July 14, 2018 at 1:17 pm
Comments posted to this topic are about the item The Age of Multiple Databases
July 15, 2018 at 8:46 am
What I frequently find is that a lot of people use the latest new shiny object just to become a member of the too-cool-for-school crowd. I also find that even in the absence of such "thinking", that a lot of people don't actually spend the time to become proficient in the various technologies they've elected to use and so don't actually know which technology is actually the best for what they want to accomplish. Further, sometimes the "best" isn't actually the "best" simply because it requires such a deep understanding of all the technologies in place and round-n-round we go just because someone may not know how to do something in a given technology.
An example of this is when it was all the rage (i.e. too-cool-for-school) to use PowerShell to control and execute all backups for all servers from a single point. None of the people pushing that even considered what would happen to those servers if that single point of failure actually did fail. Someone later came out with a method to use PowerShell to actually setup autonomous backups one each system and then centralize the success/failure reporting and, unlike the first renditions, THAT was a great idea but I wonder how many people actually went back and made the change?
To summarize, I'm all for using the right tool for the right thing but a whole lot of people don't actually know what the right tool is because they don't know what the other tools can actually do. This is particularly true for SQL Server where a whole lot of people think that "it's just a place to store data" and that "SQL" stands for "Scarcely Qualifies as a Language". Now there's some serious limited thinking.
--Jeff Moden
Change is inevitable... Change for the better is not.
July 15, 2018 at 8:35 pm
Honestly, it's not just about the size of the data I've found with these systems. Mostly it's the utility and how they solve similar problems that traditional RDBMS ultimately solve, but differently. That's mainly why I won't move away from data stores with the data warehouse from now on because it's just too damn powerful to not use them regardless of your feelings on adapting new tech or how poorly others have implemented them.
July 16, 2018 at 1:59 am
I saw an interesting article calling SQL a narrow waist. Yes we have all these database types but what has been discovered is that each database type with its own unique method of providing data access caused similar problems to the ones the database type was trying to address. A developer using those database types had to learn many different query languages. We have seen a move to adopting some dialect of SQL in many of the NOSQL databases and even things that aren't databases such as AWS Athena/Apache Presto.

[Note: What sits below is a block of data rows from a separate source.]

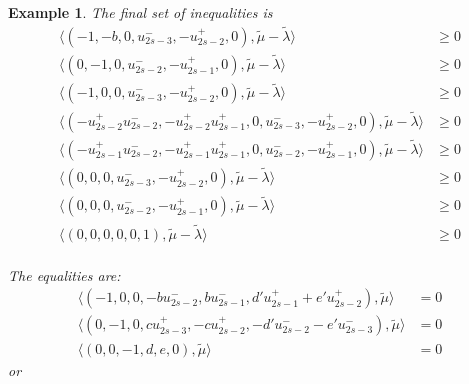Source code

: \documentclass{amsart}
\newtheorem{example}[theorem]{Example}
\numberwithin{theorem}{section}
\begin{document}
\begin{example}
    The final set of inequalities is
    \begin{align*}
      \langle (-1,-b,0,u_{2s-3}^-,-u_{2s-2}^+,0), \tilde\mu - \tilde\lambda\rangle &\ge 0\\ 
      \langle (0,-1,0,u_{2s-2}^-,-u_{2s-1}^+,0), \tilde\mu - \tilde\lambda\rangle &\ge 0\\ 
      \langle (-1,0,0,u_{2s-3}^-,-u_{2s-2}^+,0), \tilde\mu - \tilde\lambda\rangle &\ge 0\\ 
      \langle (-u_{2s-2}^+u_{2s-2}^-,-u_{2s-2}^+u_{2s-1}^+,0,u_{2s-3}^-,-u_{2s-2}^+,0), \tilde\mu - \tilde\lambda\rangle &\ge 0\\ 
      \langle (-u_{2s-1}^+u_{2s-2}^-,-u_{2s-1}^+u_{2s-1}^+,0,u_{2s-2}^-,-u_{2s-1}^+,0), \tilde\mu - \tilde\lambda\rangle &\ge 0\\ 
      \langle (0,0,0,u_{2s-3}^-,-u_{2s-2}^+,0), \tilde\mu - \tilde\lambda\rangle &\ge 0\\ 
      \langle (0,0,0,u_{2s-2}^-,-u_{2s-1}^+,0), \tilde\mu - \tilde\lambda\rangle &\ge 0\\ 
      \langle (0,0,0,0,0,1), \tilde\mu - \tilde\lambda\rangle &\ge 0\\ 
    \end{align*}

    The equalities are:
    \begin{align*}
      \langle (-1,0,0, -b u_{2s-2}^-, b u_{2s-1}^-, d' u_{2s-1}^+ + e' u_{2s-2}^+), \tilde\mu \rangle &= 0\\
      \langle (0,-1,0, c u_{2s-3}^+, -c u_{2s-2}^+, -d' u_{2s-2}^- - e' u_{2s-3}^-), \tilde\mu \rangle &= 0\\
      \langle (0,0,-1, d, e, 0),\tilde\mu \rangle &= 0
    \end{align*}
    or
  \end{example}
\end{document}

A common query language is a useful thing to have.
Each database type requires time to learn what its strengths, weaknesses and appropriate usage may be. Some of the usages are blindingly obvious where as others are more subtle and require a Eureka moment. Those with a subtle use case risk having their reputation sullied by inappropriate application and to be brutally honest, ignorance.
July 16, 2018 at 6:32 am
I see the database platform debate as being similar to the construction industry's wood, brick, concrete, steel, glass debate. Most modern buildings incorporate all the mentioned construction materials, leveraging the strengths of each to create a solution that is practical, scalable, and cost effective.
"Do not seek to follow in the footsteps of the wise. Instead, seek what they sought." - Matsuo Basho
July 16, 2018 at 7:01 am
How is a key-value pair database system all that different from the same technique performed in an RDMS? After all, internally at its heart, SQL Server is exactly a key-value pair system too, it's just been extended with abstraction layers.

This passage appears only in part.